One compares the character of John in its mellow ripeness--to an ancient extinct volcano. Where once the crater yawned--there is now a verdurant, cup-like hollow in the mountain summit. Where once the fierce fire burned--lies a still, clear pool of water, looking up like an eye to the beautiful heavens above, its banks covered with sweet flowers. It is an apt parable of this man. Naturally and originally volcanic, capable of profoundest passion and daring, he is new-made by grace, until, in his old age, he stands out in calm grandeur of character, and depth and largeness of soul, with all the gentlenesses and graces of Christ adorning him a man.
What was it that wrought this transformation in John? What was it that subdued the spirit of resentment in him--into the gentleness of love? What was it that made the "son of thunder" into the apostle of Christly affectionateness? It was lying upon the Master's bosom, which did it! The lump of common clay lay on the perfumed rose, and the sweetness of the rose entered into it, permeating it with its own fragrance.
There is room on that same bosom of eternal love--for all who will claim the place. How can we find the place? We are in Christ's bosom--when we have a confiding trust in Him; when we believe in His love for us, and let it flow about us in all its tenderness, loving Him in return. We rest in that bosom--when we grow intimate with Jesus, cultivating close fellowship and companionship, forming with Him a real heart-to-heart friendship, until we know no other friend so well, and love no other friend so much. We may come into this holy privilege, living always near the heart of Christ. Then the effect on our life of such habitual reposing on Him--will be the transformation of our character into the gentle beauty of holy love. Lying on the bosom of Christ, we shall grow like Christ. His life and love shall flow into our heart and saturate all our being.

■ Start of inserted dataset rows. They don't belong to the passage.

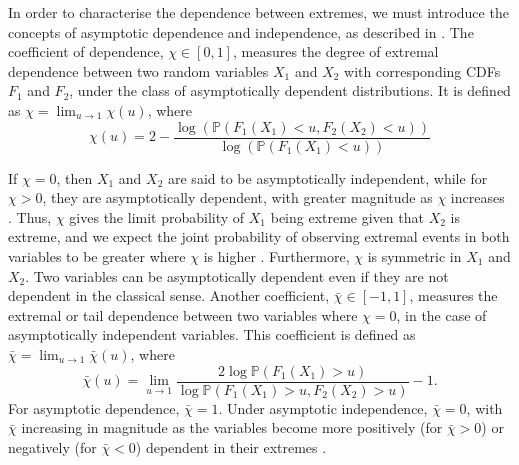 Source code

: \documentclass{article}
\numberwithin{equation}{section}
\begin{document}
In order to characterise the dependence between extremes, we must introduce the concepts of asymptotic dependence and independence, as described in \citet{Coles1999}.
The coefficient of dependence, $\chi \in [0, 1]$, measures the degree of extremal dependence between two random variables $X_1$ and $X_2$ with corresponding CDFs $F_1$ and $F_2$, under the class of asymptotically dependent distributions.
It is defined as $\chi = \lim_{u \rightarrow 1}{\chi(u)}$, where
\[
\chi(u) = 2 - \frac{\log\left(\mathbb{P}(F_1(X_1) < u, F_2(X_2) < u)\right)}{\log \left(\mathbb{P}(F_1(X_1) < u)\right)}
\]

If $\chi = 0$, then $X_1$ and $X_2$ are said to be asymptotically independent, while for $\chi > 0$, they are asymptotically dependent, with greater magnitude as $\chi$ increases \citep{Coles1999}.
Thus, $\chi$ gives the limit probability of $X_1$ being extreme given that $X_2$ is extreme, and we expect the joint probability of observing extremal events in both variables to be greater where $\chi$ is higher \citep{Rohrbeck2021}.
Furthermore, $\chi$ is symmetric in $X_1$ and $X_2$.
Two variables can be asymptotically dependent even if they are not dependent in the classical sense.
Another coefficient, $\bar{\chi} \in [-1, 1]$, measures the extremal or tail dependence between two variables where $\chi = 0$, in the case of asymptotically independent variables.
This coefficient is defined as $\bar{\chi} = \lim_{u \rightarrow 1}{\bar{\chi}(u)}$, where
\[
  \bar{\chi}(u) = \lim_{u \rightarrow 1} \frac{2\log\mathbb{P}(F_1(X_1) > u)}{ \log{\mathbb{P}(F_1(X_1) > u, F_2(X_2) > u)}} - 1.
\]
For asymptotic dependence, $\bar{\chi} = 1$.
Under asymptotic independence, $\bar{\chi} = 0$, with $\bar{\chi}$ increasing in magnitude as the variables become more positively (for $\bar{\chi} > 0$) or negatively (for $\bar{\chi} < 0$) dependent in their extremes \citep{Vignotto2021}.
\end{document}

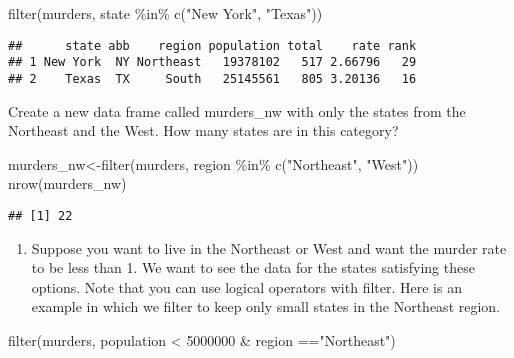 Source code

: \documentclass[
]{article}
\newenvironment{Shaded}{\begin{snugshade}}{\end{snugshade}}
\newcommand{\DecValTok}[1]{\textcolor[rgb]{0.00,0.00,0.81}{#1}}
\newcommand{\FunctionTok}[1]{\textcolor[rgb]{0.00,0.00,0.00}{#1}}
\newcommand{\NormalTok}[1]{#1}
\newcommand{\OtherTok}[1]{\textcolor[rgb]{0.56,0.35,0.01}{#1}}
\newcommand{\SpecialCharTok}[1]{\textcolor[rgb]{0.00,0.00,0.00}{#1}}
\newcommand{\StringTok}[1]{\textcolor[rgb]{0.31,0.60,0.02}{#1}}
\providecommand{\tightlist}{%
  \setlength{\itemsep}{0pt}\setlength{\parskip}{0pt}}
\begin{document}
\begin{Shaded}
\begin{Highlighting}[]
\FunctionTok{filter}\NormalTok{(murders, state }\SpecialCharTok{\%in\%} \FunctionTok{c}\NormalTok{(}\StringTok{"New York"}\NormalTok{, }\StringTok{"Texas"}\NormalTok{))}
\end{Highlighting}
\end{Shaded}

\begin{verbatim}
##      state abb    region population total    rate rank
## 1 New York  NY Northeast   19378102   517 2.66796   29
## 2    Texas  TX     South   25145561   805 3.20136   16
\end{verbatim}

Create a new data frame called murders\_nw with only the states from the
Northeast and the West. How many states are in this category?

\begin{Shaded}
\begin{Highlighting}[]
\NormalTok{murders\_nw}\OtherTok{\textless{}{-}}\FunctionTok{filter}\NormalTok{(murders, region }\SpecialCharTok{\%in\%} \FunctionTok{c}\NormalTok{(}\StringTok{"Northeast"}\NormalTok{, }\StringTok{"West"}\NormalTok{))}
\FunctionTok{nrow}\NormalTok{(murders\_nw)}
\end{Highlighting}
\end{Shaded}

\begin{verbatim}
## [1] 22
\end{verbatim}

\begin{enumerate}
\def\labelenumi{\arabic{enumi}.}
\setcounter{enumi}{6}
\tightlist
\item
  Suppose you want to live in the Northeast or West and want the murder
  rate to be less than 1. We want to see the data for the states
  satisfying these options. Note that you can use logical operators with
  filter. Here is an example in which we filter to keep only small
  states in the Northeast region.
\end{enumerate}

\begin{Shaded}
\begin{Highlighting}[]
\FunctionTok{filter}\NormalTok{(murders, population }\SpecialCharTok{\textless{}} \DecValTok{5000000} \SpecialCharTok{\&}\NormalTok{ region }\SpecialCharTok{==}\StringTok{"Northeast"}\NormalTok{)}
\end{Highlighting}
\end{Shaded}
\end{document}

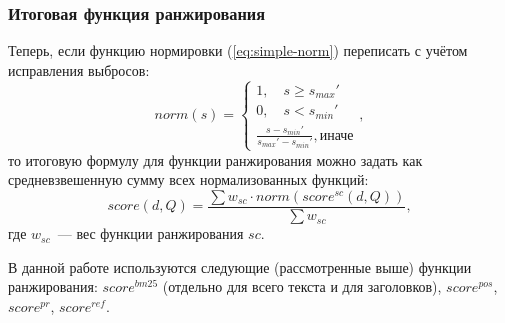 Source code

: \subsubsection{Итоговая функция ранжирования}
Теперь, если функцию нормировки (\ref{eq:simple-norm}) переписать с учётом исправления выбросов:
\begin{equation}
  norm(s) = \begin{cases}
    1, \quad s \geq s_{max}'\\
    0, \quad s < s_{min}'\\
    \frac{s-s_{min}'}{s_{max}' - s_{min}'}, \text{иначе}
  \end{cases},
\end{equation}
то итоговую формулу для функции ранжирования можно задать как средневзвешенную сумму всех нормализованных функций:
\begin{equation}
  score(d, Q)=\frac{\sum w_{sc}\cdot norm(score^{sc}(d, Q))}{\sum w_{sc}},
\end{equation}
где $w_{sc}$~--- вес функции ранжирования $sc$.

В данной работе используются следующие (рассмотренные выше) функции ранжирования: $score^{bm25}$ (отдельно для всего текста и для заголовков), $score^{pos}$, $score^{pr}$, $score^{ref}$.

There is another look at this picture, which we must take before we turn away from it. This time it gives us a glimpse of what heaven will be. The ancient Jews called the home of the blessed dead, "Abraham's bosom." That was because Abraham was the father of the Jewish people, and the children were all gathered into the father's bosom. In a far sweeter, truer sense--may we speak of heaven as the bosom of Christ. It is the place of perfect communion. Nothing will ever separate the believer from his Savior in that home of glory.
We see, too, what death is to a Christian--only going up closer in the bosom in which he has lain here on earth. Should anyone be afraid to creep up into this gentle place? Stephen, dying, saw Jesus, and said, "Lord Jesus, receive my spirit." Paul said, "To me to die is gain." Dying is gain to a Christian, because it is departing to be with Christ. Let us not dread to leave this world, if we are indeed Christ's. It will be changing only dim faith--for blessed sight; the Friend whom having not seen we love, until face to face with Him forever.
There is room on that bosom for many more. It is never full, for the arms of Christ are stretched out to take in the whole world.
Christ's bosom is never full. There is room for the penitent, room for the wanderer who wants to return, room for the sorrowing who seek soothing and comfort, room for the old in their feebleness, room for the children--room for all.